Castor od dłuższego czasu zajmował się trenowaniem młodych strażników. Na Pustkowie zapuszczał się coraz rzadziej. Czas zaczynał go pomału doganiać i sprawiał wrażenie, że jest już z dobrych dziesięć lat starszy od Nero.
– Upiory ciągną tu jak baby na jarmark. Trzymamy dzieciaki blisko domu, a w te rejony zapuszczają się tylko dziadki, takie jak my – powiedział z uśmiechem.
– Sam jesteś dziadek – prychnął Nero.
– Cóż, nie każdy spędza większość życia na Pustkowiu i nadal wygląda jak dzieciak. – Castor ze złośliwą satysfakcją potarmosił włosy przyjaciela i w ostatnim momencie uskoczył przed kopniakiem.
– Ostatnio mam jakieś szczęście do kretynów – warknął Nero.

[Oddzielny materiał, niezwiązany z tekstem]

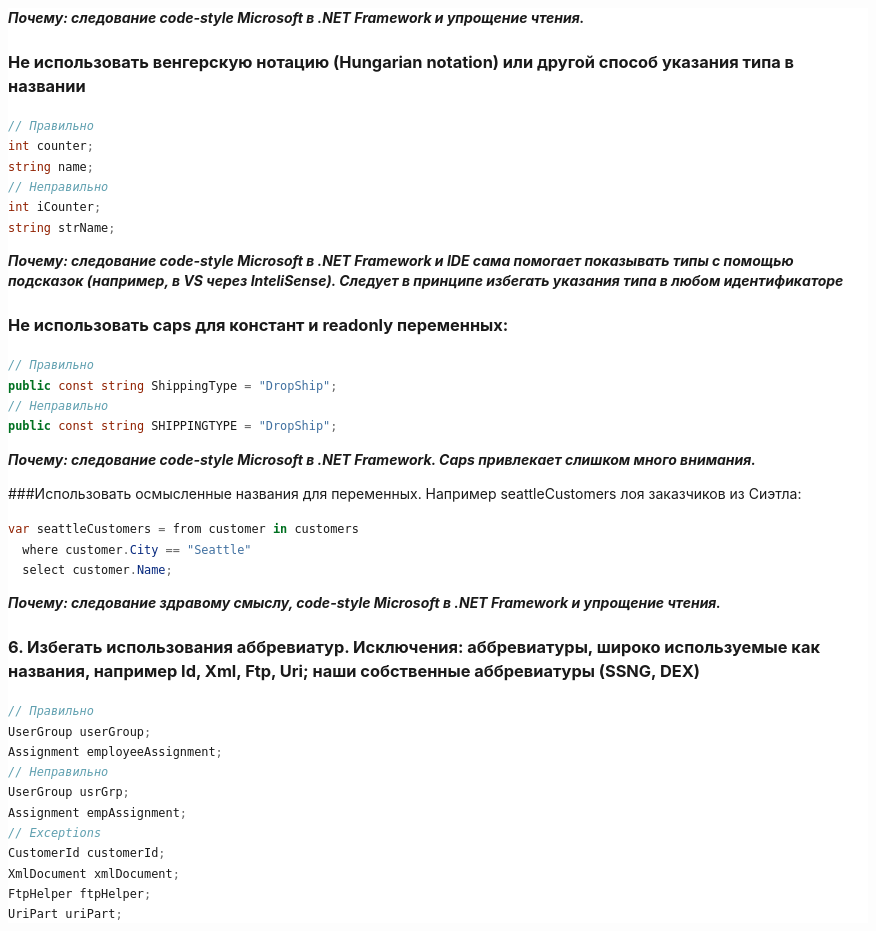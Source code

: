 ***Почему: следование code-style Microsoft в  .NET Framework и упрощение чтения.***

### Не использовать венгерскую нотацию (Hungarian notation) или другой способ указания типа в названии

```csharp
// Правильно
int counter;
string name;    
// Неправильно
int iCounter;
string strName;
```

***Почему: следование code-style Microsoft в  .NET Framework и IDE сама помогает показывать типы с помощью подсказок (например, в VS через InteliSense). Следует в принципе избегать указания типа в любом идентификаторе***

### Не использовать caps для констант и readonly переменных:

```csharp
// Правильно
public const string ShippingType = "DropShip";
// Неправильно
public const string SHIPPINGTYPE = "DropShip";
```

***Почему: следование code-style Microsoft в  .NET Framework. Caps привлекает слишком много внимания.***

###Использовать осмысленные названия для переменных. Например seattleCustomers лоя заказчиков из Сиэтла:

```csharp
var seattleCustomers = from customer in customers
  where customer.City == "Seattle" 
  select customer.Name;
```

***Почему: следование здравому смыслу, code-style Microsoft в .NET Framework и упрощение чтения.***

### 6. Избегать использования аббревиатур. Исключения: аббревиатуры, широко используемые как названия, например Id, Xml, Ftp, Uri; наши собственные аббревиатуры (SSNG, DEX)

```csharp    
// Правильно
UserGroup userGroup;
Assignment employeeAssignment;     
// Неправильно
UserGroup usrGrp;
Assignment empAssignment; 
// Exceptions
CustomerId customerId;
XmlDocument xmlDocument;
FtpHelper ftpHelper;
UriPart uriPart;
```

Zaraz jednak spoważniał i popatrzył uważniej na kolegę. Nie zwracał na to wcześniej uwagi, ale w jasnych włosach Castora rzeczywiście dało się zauważyć całkiem sporo siwych pasm, a wokół jego wiecznie roześmianych, kocich oczu na dobre zadomowiły się zmarszczki.
– A tak w ogóle, to co ci się stało w gały? – Strażnik również spoglądał z zaciekawieniem na przyjaciela.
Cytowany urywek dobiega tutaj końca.